_Task objective_: Exactly the lines from the opening of the records through the line containing "## 安装Android Studio" should be copied, with both included.

_Provided data_:
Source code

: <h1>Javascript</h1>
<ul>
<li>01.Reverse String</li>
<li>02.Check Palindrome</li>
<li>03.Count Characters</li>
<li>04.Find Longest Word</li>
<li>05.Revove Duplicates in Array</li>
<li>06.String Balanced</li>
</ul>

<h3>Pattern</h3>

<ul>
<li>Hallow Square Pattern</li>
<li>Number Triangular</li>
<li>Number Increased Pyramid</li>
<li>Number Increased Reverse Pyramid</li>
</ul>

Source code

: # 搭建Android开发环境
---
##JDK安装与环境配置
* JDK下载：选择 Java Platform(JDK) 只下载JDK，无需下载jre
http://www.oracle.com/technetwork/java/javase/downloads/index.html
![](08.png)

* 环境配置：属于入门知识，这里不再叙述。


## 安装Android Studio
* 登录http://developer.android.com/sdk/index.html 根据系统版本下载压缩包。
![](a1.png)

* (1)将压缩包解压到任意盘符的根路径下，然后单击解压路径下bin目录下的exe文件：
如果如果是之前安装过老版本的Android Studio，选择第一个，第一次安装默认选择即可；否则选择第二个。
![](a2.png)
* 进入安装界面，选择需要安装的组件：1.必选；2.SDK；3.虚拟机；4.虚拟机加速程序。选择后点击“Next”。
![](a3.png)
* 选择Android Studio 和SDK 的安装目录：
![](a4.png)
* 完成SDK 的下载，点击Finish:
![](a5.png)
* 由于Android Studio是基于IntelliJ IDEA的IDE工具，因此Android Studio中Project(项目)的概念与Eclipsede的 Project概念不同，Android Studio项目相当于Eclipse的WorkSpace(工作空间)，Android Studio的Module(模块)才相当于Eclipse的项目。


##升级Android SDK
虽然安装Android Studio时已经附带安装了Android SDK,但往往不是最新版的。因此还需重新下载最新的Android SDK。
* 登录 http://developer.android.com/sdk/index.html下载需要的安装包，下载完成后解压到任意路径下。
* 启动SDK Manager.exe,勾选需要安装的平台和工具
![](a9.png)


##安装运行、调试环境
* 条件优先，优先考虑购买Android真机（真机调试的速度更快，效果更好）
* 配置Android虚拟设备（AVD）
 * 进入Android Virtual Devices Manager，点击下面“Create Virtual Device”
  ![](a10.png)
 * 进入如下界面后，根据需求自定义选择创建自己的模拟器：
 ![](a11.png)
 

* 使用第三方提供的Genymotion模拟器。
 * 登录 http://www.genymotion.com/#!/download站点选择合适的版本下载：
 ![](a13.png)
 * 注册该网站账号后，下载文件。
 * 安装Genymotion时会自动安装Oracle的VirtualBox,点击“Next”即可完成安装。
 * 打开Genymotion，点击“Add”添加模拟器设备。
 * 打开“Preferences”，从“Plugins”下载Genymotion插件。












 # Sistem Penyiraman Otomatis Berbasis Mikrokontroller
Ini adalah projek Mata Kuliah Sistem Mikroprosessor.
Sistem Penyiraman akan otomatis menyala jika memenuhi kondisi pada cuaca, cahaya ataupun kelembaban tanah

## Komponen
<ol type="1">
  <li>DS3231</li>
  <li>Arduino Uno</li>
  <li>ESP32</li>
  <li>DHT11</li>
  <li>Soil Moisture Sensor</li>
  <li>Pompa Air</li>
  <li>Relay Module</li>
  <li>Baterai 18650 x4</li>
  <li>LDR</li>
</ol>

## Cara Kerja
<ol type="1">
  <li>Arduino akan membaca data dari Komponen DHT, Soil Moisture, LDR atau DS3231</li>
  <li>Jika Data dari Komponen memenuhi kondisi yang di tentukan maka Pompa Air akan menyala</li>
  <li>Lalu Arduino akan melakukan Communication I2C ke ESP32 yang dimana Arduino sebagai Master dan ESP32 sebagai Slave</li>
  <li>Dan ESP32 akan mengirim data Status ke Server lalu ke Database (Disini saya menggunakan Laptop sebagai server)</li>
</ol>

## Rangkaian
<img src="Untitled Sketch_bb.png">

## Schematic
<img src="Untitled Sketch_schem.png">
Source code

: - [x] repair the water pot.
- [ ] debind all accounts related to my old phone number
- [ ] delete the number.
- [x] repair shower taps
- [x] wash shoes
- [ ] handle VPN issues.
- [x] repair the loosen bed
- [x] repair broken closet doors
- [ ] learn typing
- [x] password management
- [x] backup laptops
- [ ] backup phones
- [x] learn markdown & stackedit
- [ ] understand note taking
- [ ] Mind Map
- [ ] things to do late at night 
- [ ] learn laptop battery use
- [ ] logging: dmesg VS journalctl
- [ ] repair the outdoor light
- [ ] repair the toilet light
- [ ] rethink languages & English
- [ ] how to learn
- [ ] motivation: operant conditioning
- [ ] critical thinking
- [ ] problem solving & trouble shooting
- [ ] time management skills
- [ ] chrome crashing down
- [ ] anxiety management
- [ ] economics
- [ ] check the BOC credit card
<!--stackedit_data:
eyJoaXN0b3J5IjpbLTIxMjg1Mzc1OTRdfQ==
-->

_Answer box_:
Source code

: <h1>Javascript</h1>
<ul>
<li>01.Reverse String</li>
<li>02.Check Palindrome</li>
<li>03.Count Characters</li>
<li>04.Find Longest Word</li>
<li>05.Revove Duplicates in Array</li>
<li>06.String Balanced</li>
</ul>

<h3>Pattern</h3>

<ul>
<li>Hallow Square Pattern</li>
<li>Number Triangular</li>
<li>Number Increased Pyramid</li>
<li>Number Increased Reverse Pyramid</li>
</ul>

Source code

: # 搭建Android开发环境
---
##JDK安装与环境配置
* JDK下载：选择 Java Platform(JDK) 只下载JDK，无需下载jre
http://www.oracle.com/technetwork/java/javase/downloads/index.html
![](08.png)

* 环境配置：属于入门知识，这里不再叙述。


## 安装Android Studio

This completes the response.